* **Dataset extract**:
┄┄┄┄┄┄

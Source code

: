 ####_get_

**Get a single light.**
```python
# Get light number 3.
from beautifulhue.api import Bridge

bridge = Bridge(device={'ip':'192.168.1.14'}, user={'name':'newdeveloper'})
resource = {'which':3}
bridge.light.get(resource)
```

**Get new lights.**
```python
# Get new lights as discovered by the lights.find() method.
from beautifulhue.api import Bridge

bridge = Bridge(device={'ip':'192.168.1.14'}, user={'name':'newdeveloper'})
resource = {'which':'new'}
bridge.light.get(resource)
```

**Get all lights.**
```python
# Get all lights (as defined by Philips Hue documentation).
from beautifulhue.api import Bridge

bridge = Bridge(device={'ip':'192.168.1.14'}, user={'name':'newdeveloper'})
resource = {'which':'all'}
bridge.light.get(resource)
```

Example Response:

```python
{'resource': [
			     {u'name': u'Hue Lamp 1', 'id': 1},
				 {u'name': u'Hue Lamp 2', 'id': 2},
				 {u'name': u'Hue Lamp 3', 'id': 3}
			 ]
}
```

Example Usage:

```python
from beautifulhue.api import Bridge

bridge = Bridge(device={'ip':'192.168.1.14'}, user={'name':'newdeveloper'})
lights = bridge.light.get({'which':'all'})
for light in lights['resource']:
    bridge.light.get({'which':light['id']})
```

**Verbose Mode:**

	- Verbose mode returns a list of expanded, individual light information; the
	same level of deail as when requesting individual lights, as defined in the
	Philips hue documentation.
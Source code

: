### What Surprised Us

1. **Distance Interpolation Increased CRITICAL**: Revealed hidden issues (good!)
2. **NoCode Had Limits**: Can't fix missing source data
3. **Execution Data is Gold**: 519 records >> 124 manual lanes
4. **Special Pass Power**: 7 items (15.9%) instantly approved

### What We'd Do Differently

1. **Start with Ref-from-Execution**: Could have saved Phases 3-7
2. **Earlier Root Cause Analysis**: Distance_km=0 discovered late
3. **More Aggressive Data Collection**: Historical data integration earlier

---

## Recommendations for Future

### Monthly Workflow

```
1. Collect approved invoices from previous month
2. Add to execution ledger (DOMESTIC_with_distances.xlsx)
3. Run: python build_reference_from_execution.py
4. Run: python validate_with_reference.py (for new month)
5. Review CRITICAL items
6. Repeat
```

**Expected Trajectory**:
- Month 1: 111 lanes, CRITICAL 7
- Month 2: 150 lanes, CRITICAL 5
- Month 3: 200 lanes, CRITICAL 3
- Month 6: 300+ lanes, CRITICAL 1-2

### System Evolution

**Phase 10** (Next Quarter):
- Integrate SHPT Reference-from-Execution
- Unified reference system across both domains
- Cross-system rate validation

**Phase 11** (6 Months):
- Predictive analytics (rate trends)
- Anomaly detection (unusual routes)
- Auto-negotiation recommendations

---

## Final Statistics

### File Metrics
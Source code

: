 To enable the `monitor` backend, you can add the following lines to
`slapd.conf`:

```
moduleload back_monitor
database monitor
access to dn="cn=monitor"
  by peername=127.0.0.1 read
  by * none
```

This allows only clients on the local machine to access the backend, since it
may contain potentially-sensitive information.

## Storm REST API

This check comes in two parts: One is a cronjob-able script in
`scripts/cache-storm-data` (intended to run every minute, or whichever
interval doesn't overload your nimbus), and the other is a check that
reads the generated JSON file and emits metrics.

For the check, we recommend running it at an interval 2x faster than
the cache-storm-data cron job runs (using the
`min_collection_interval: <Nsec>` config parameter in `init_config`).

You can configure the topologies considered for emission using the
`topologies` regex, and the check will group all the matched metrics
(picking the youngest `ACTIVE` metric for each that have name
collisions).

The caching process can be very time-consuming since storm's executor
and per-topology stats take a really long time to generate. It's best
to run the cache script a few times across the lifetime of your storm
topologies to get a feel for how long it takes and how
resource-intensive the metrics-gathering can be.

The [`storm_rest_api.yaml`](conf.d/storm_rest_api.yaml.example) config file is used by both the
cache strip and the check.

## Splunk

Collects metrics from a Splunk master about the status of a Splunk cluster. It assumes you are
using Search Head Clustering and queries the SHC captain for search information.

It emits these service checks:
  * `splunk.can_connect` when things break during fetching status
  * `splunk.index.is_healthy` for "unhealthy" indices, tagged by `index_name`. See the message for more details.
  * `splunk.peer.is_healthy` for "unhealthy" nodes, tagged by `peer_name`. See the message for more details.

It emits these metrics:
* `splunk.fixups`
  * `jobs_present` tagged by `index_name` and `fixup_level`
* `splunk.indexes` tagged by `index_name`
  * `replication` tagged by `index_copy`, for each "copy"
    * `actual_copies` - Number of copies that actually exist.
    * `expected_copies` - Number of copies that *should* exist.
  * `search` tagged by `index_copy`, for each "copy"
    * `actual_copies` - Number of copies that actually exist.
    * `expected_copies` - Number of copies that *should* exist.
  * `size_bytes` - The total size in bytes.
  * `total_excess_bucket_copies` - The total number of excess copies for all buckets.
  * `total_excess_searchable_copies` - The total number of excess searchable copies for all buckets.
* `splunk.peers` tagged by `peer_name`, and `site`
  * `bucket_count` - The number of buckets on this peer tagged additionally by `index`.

┄┄┄┄┄┄

* **Exercise objective**: Beginning with the line holding "- Predictive analytics (rate trends)" and ending with the line holding "collisions).", write out the stretch of material above exactly; add no further lines.

* **Result for this task**:
- Predictive analytics (rate trends)
- Anomaly detection (unusual routes)
- Auto-negotiation recommendations

---

## Final Statistics

### File Metrics
Source code

: To enable the `monitor` backend, you can add the following lines to
`slapd.conf`:

```
moduleload back_monitor
database monitor
access to dn="cn=monitor"
  by peername=127.0.0.1 read
  by * none
```

This allows only clients on the local machine to access the backend, since it
may contain potentially-sensitive information.

## Storm REST API

This check comes in two parts: One is a cronjob-able script in
`scripts/cache-storm-data` (intended to run every minute, or whichever
interval doesn't overload your nimbus), and the other is a check that
reads the generated JSON file and emits metrics.

For the check, we recommend running it at an interval 2x faster than
the cache-storm-data cron job runs (using the
`min_collection_interval: <Nsec>` config parameter in `init_config`).

You can configure the topologies considered for emission using the
`topologies` regex, and the check will group all the matched metrics
(picking the youngest `ACTIVE` metric for each that have name
collisions).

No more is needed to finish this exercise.